#### [Source information]
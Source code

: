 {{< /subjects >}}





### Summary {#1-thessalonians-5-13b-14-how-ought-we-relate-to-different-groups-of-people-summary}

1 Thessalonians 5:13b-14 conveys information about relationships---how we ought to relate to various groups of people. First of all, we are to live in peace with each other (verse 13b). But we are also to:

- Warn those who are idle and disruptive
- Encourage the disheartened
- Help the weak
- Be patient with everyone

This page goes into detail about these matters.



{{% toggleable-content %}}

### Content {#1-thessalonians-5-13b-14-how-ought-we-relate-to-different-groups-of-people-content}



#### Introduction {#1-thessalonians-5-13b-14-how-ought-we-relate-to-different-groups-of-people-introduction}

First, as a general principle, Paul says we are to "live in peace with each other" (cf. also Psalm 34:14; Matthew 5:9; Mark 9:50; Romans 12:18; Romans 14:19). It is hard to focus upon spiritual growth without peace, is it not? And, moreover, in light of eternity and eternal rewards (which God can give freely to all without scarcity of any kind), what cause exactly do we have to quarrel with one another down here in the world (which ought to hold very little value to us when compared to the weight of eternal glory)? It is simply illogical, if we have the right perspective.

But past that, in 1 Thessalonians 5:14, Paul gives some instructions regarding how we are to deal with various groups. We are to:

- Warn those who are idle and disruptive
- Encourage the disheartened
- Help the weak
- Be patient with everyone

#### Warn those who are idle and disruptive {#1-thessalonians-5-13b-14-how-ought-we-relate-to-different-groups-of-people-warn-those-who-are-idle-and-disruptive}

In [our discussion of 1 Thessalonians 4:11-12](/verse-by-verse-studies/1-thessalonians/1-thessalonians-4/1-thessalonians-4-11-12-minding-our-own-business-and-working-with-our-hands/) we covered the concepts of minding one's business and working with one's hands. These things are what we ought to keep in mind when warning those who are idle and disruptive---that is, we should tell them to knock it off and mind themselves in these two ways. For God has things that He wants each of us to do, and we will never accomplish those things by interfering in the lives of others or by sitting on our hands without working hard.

#### [What is required]
Extract from the listing above the lines between the line containing "This page goes" and the line containing "#### Warn those", keeping both of those lines. Output nothing else.

#### [Output below]
This page goes into detail about these matters.



{{% toggleable-content %}}

### Content {#1-thessalonians-5-13b-14-how-ought-we-relate-to-different-groups-of-people-content}



#### Introduction {#1-thessalonians-5-13b-14-how-ought-we-relate-to-different-groups-of-people-introduction}

First, as a general principle, Paul says we are to "live in peace with each other" (cf. also Psalm 34:14; Matthew 5:9; Mark 9:50; Romans 12:18; Romans 14:19). It is hard to focus upon spiritual growth without peace, is it not? And, moreover, in light of eternity and eternal rewards (which God can give freely to all without scarcity of any kind), what cause exactly do we have to quarrel with one another down here in the world (which ought to hold very little value to us when compared to the weight of eternal glory)? It is simply illogical, if we have the right perspective.

But past that, in 1 Thessalonians 5:14, Paul gives some instructions regarding how we are to deal with various groups. We are to:

- Warn those who are idle and disruptive
- Encourage the disheartened
- Help the weak
- Be patient with everyone

#### Warn those who are idle and disruptive {#1-thessalonians-5-13b-14-how-ought-we-relate-to-different-groups-of-people-warn-those-who-are-idle-and-disruptive}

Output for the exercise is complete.